Anyone know if the books are any good?

  • Arachn January 21, 2010 at 1:23 am

    Well frankly, I wouldn’t touch a book called “The Sheepfarmer’s Daughter” (or Son, for that matter) with a ten feet pole. I’m prejudiced that way. But you’re right, it’s got this “I’m 15 all over again, bring on the prophecies, the swords and the snow tigers!” vibe. 

    The covers are nice, though.

  • Adam January 21, 2010 at 1:33 am

    Actually a really cool series, I was really pleasantly surprised.  Though there is a version with all three books in one which I think works a lot better since each book in the trilogy isn’t that long.

  • Sam Kelly January 21, 2010 at 3:55 am

    I’m very fond of them, but they’re definitely AD&D novels. Interesting if you’re a big fan of military/mercenary specfic, or of books about capable competent women, and they have an interesting if slightly problematic portrayal of PTSD.

    And the cover is certainly better than the original –

  • Cheryl January 21, 2010 at 4:53 am

    I haven’t read them in years, but I *loved* these books, particularly the first, as a young woman. They had many typical Fat Fantasy elements, but Moon approached the work with a matter of fact tone and attention to accurate detail that many of her contemporaries lacked.  I’d actually been thinking about trying to find them to reread, so nice to see they’ve been reissued.

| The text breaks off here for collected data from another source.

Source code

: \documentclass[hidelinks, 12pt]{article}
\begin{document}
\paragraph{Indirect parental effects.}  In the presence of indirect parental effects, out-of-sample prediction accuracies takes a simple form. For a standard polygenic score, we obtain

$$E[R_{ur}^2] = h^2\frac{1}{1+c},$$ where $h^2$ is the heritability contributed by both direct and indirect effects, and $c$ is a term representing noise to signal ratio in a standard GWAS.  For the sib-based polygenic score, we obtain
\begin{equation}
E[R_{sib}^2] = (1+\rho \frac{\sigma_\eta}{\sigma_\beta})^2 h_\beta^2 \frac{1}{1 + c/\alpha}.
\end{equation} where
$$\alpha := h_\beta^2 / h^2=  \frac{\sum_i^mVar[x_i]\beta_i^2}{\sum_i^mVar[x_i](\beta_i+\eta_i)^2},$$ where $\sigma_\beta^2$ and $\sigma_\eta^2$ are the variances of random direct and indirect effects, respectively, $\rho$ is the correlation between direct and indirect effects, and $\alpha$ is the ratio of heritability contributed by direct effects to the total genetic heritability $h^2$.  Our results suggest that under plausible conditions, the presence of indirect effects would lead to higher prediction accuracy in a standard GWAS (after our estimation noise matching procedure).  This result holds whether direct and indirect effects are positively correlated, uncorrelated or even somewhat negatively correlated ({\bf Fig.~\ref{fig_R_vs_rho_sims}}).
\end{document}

  • Mihai (Dark Wolf) January 21, 2010 at 6:35 am

    I am not a fan of Baen covers either, but this is a nice improvement though. I find it odd too when the artists of a series covers are changed, but I believe that the publishers know the reasons for that better. If I am not mistaken the series follows Ingram Paksenarrion who from a sheepfarmer’s daughter becomes a paladin. But I don’t know much, because this is what a friend who read it told me.

  • Jennifer January 21, 2010 at 6:54 am


    I read this series last year and the best way I can think of it is The fellowship of the ring mixed with The Ten Thousand.  The world is very Tolkeinesque, but with a stong military/mercenary approach.  I liked it alot as it was an epic traditional fantasy with elves but with a realistic woman who trains and becomes a successful warrior and yet goes through alot of soul searching when her skills fail her at one point.  I thought it was a interesting approach as there are so few epic fantasies that depict women not as princesses/queens or priests, but a beliveable female warrior with a peasant background.

    Hope this helps.

    Jennifer (Guinevere Seaworth on [email protected]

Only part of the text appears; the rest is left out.